[Opening PROVIDED ENTRIES section]

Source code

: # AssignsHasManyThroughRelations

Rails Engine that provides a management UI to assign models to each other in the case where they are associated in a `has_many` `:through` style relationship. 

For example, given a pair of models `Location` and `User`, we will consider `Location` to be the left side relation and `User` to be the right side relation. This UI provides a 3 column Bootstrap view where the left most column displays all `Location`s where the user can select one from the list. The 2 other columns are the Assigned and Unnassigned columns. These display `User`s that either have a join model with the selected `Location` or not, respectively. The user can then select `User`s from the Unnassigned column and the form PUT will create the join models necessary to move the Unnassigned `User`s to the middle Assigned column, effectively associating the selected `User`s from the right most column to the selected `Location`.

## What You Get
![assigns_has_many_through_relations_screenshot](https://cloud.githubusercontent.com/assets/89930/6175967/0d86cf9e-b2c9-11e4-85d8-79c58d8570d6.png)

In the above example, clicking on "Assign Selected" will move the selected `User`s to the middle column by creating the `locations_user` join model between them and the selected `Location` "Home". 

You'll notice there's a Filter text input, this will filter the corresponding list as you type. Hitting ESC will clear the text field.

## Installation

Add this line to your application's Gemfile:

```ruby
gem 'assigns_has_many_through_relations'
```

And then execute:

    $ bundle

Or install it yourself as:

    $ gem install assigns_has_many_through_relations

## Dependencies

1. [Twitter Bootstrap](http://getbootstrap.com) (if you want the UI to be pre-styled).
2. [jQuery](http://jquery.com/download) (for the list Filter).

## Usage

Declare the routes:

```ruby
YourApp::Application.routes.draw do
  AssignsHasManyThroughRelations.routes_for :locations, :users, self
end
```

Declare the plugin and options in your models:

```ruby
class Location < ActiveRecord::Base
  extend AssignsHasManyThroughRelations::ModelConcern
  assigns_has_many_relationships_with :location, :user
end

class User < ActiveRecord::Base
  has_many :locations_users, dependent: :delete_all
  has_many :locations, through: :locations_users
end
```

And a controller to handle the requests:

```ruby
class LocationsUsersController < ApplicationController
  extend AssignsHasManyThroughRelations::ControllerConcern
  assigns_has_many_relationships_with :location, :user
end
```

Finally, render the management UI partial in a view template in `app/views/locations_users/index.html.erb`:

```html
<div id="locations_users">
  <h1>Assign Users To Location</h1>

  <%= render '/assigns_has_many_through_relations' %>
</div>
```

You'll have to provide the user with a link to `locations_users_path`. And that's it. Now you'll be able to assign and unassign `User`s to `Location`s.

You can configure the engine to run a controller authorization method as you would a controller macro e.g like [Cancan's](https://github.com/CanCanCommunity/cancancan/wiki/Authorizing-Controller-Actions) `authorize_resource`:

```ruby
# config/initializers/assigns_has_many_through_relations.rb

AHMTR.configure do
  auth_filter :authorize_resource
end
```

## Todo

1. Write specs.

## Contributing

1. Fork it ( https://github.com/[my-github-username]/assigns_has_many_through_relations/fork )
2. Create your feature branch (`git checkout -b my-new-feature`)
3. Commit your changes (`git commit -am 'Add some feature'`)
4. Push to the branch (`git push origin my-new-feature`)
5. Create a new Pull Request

[Closing PROVIDED ENTRIES section]

**DIRECTIONS**
All lines from the line containing "2. Create your" through the last line of the data are to be repeated exactly; no other line belongs in the answer.

**RESPONSE**
2. Create your feature branch (`git checkout -b my-new-feature`)
3. Commit your changes (`git commit -am 'Add some feature'`)
4. Push to the branch (`git push origin my-new-feature`)
5. Create a new Pull Request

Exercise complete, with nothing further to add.